(RECORDS SUPPLIED)
_ _ _ _

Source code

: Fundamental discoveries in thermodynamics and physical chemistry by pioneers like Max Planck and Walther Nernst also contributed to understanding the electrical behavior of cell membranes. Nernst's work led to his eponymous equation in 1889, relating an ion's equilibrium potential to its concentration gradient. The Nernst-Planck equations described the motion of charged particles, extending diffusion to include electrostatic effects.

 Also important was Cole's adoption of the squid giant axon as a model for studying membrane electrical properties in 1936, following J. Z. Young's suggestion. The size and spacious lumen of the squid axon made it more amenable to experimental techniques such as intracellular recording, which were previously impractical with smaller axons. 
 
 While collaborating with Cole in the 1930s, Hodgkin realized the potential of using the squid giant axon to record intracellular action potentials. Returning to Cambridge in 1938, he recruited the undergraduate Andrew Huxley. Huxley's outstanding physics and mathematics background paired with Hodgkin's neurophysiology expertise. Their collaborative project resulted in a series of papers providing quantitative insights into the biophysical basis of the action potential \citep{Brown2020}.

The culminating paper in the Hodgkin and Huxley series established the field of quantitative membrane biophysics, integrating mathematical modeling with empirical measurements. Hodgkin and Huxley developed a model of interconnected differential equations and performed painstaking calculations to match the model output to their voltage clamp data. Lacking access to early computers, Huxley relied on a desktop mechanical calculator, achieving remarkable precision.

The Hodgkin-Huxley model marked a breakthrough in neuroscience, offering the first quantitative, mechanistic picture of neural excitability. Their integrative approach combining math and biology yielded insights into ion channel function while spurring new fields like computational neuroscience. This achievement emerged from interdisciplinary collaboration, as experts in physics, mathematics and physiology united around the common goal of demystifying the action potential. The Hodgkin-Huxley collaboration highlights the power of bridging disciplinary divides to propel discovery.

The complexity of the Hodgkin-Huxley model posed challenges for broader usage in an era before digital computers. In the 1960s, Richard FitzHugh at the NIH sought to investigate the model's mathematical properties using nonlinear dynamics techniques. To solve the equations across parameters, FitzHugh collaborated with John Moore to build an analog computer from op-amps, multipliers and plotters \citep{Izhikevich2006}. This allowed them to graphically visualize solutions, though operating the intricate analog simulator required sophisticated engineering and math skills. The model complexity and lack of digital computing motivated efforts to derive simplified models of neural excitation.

_ _ _ _

(TASK OBJECTIVE) What is needed is an exact copy of all the records.

(RESPONSE)
Source code

: Fundamental discoveries in thermodynamics and physical chemistry by pioneers like Max Planck and Walther Nernst also contributed to understanding the electrical behavior of cell membranes. Nernst's work led to his eponymous equation in 1889, relating an ion's equilibrium potential to its concentration gradient. The Nernst-Planck equations described the motion of charged particles, extending diffusion to include electrostatic effects.

 Also important was Cole's adoption of the squid giant axon as a model for studying membrane electrical properties in 1936, following J. Z. Young's suggestion. The size and spacious lumen of the squid axon made it more amenable to experimental techniques such as intracellular recording, which were previously impractical with smaller axons. 
 
 While collaborating with Cole in the 1930s, Hodgkin realized the potential of using the squid giant axon to record intracellular action potentials. Returning to Cambridge in 1938, he recruited the undergraduate Andrew Huxley. Huxley's outstanding physics and mathematics background paired with Hodgkin's neurophysiology expertise. Their collaborative project resulted in a series of papers providing quantitative insights into the biophysical basis of the action potential \citep{Brown2020}.

The culminating paper in the Hodgkin and Huxley series established the field of quantitative membrane biophysics, integrating mathematical modeling with empirical measurements. Hodgkin and Huxley developed a model of interconnected differential equations and performed painstaking calculations to match the model output to their voltage clamp data. Lacking access to early computers, Huxley relied on a desktop mechanical calculator, achieving remarkable precision.

The Hodgkin-Huxley model marked a breakthrough in neuroscience, offering the first quantitative, mechanistic picture of neural excitability. Their integrative approach combining math and biology yielded insights into ion channel function while spurring new fields like computational neuroscience. This achievement emerged from interdisciplinary collaboration, as experts in physics, mathematics and physiology united around the common goal of demystifying the action potential. The Hodgkin-Huxley collaboration highlights the power of bridging disciplinary divides to propel discovery.

The complexity of the Hodgkin-Huxley model posed challenges for broader usage in an era before digital computers. In the 1960s, Richard FitzHugh at the NIH sought to investigate the model's mathematical properties using nonlinear dynamics techniques. To solve the equations across parameters, FitzHugh collaborated with John Moore to build an analog computer from op-amps, multipliers and plotters \citep{Izhikevich2006}. This allowed them to graphically visualize solutions, though operating the intricate analog simulator required sophisticated engineering and math skills. The model complexity and lack of digital computing motivated efforts to derive simplified models of neural excitation.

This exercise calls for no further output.